Wednesday, April 17, 2013

Safe in Dhaka but thinking of Boston...

Here and safe in Dhaka, Bangladesh! With the warmth of the people and the clean and “homey” apartment my initial transition has been great, or at least from the external views. Internally has been a bit more difficult than I would have hoped but that has nothing to do with the culture shock I was forewarned about. Let me explain.

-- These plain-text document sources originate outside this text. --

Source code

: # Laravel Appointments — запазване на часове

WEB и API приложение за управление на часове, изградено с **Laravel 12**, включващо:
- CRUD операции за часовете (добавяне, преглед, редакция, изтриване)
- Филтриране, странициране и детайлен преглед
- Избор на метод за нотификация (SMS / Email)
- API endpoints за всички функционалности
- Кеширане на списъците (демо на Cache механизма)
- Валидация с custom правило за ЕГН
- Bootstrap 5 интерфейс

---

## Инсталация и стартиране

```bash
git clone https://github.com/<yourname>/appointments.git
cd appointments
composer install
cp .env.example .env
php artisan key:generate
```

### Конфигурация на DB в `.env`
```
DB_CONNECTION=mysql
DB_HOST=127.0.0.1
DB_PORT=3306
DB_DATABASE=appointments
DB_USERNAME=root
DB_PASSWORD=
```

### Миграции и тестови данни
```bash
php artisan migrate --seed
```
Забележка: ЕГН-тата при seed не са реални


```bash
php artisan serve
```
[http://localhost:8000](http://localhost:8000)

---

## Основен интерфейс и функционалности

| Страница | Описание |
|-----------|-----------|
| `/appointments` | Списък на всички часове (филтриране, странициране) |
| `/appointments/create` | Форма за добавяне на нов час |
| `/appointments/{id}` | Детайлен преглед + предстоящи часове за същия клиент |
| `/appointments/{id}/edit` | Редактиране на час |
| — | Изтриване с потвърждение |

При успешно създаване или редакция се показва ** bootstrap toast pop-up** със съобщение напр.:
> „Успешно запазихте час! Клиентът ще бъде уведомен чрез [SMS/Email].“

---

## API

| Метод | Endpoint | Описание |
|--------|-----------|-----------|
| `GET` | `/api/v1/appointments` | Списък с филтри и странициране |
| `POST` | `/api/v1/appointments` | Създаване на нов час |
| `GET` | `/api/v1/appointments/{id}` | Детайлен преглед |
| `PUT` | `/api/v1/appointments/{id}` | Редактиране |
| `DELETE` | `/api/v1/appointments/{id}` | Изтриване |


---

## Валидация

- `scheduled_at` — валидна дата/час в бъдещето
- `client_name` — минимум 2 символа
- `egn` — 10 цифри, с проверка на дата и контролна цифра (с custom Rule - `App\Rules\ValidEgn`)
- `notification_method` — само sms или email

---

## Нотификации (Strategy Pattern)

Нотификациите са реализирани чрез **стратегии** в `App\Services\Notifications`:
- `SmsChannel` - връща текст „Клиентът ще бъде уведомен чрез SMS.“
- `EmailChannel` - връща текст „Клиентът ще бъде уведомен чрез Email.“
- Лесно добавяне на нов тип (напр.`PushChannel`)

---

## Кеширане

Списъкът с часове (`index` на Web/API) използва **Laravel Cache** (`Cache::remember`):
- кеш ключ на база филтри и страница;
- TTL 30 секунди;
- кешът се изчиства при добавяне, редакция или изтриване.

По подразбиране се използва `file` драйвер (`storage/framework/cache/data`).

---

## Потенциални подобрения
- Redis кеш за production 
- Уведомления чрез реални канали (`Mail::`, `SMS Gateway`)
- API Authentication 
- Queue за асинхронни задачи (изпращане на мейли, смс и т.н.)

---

When I first read the headline "Deadly explosion at Boston Marathon finish line" I was suspended 50,000 feet in the air and somewhere over Africa. I had just woken up from my very comfortable seat (no sarcasm, air emirates is like a tropical vacation compared to any other airbus I've ever been on), and re-read the brief BBC headline three times before reminding myself to breathe. This year, like past years, I had organized a volunteer nurse team for the finish line, better known as the "sweep team" as we triage patients between medical tents; When I found out  the conflicting date of my flight to Dhaka,  I cajoled one of my co-workers to taking over the "captain" role of our volunteer team. So, because there was no other information, my thoughts jumped to worst possible scenario, which was my coworkers and dear friends whom I had encourage to volunteer alongside me were injured or worse, and I was comfortably suspended 50,000 feet somewhere above Africa.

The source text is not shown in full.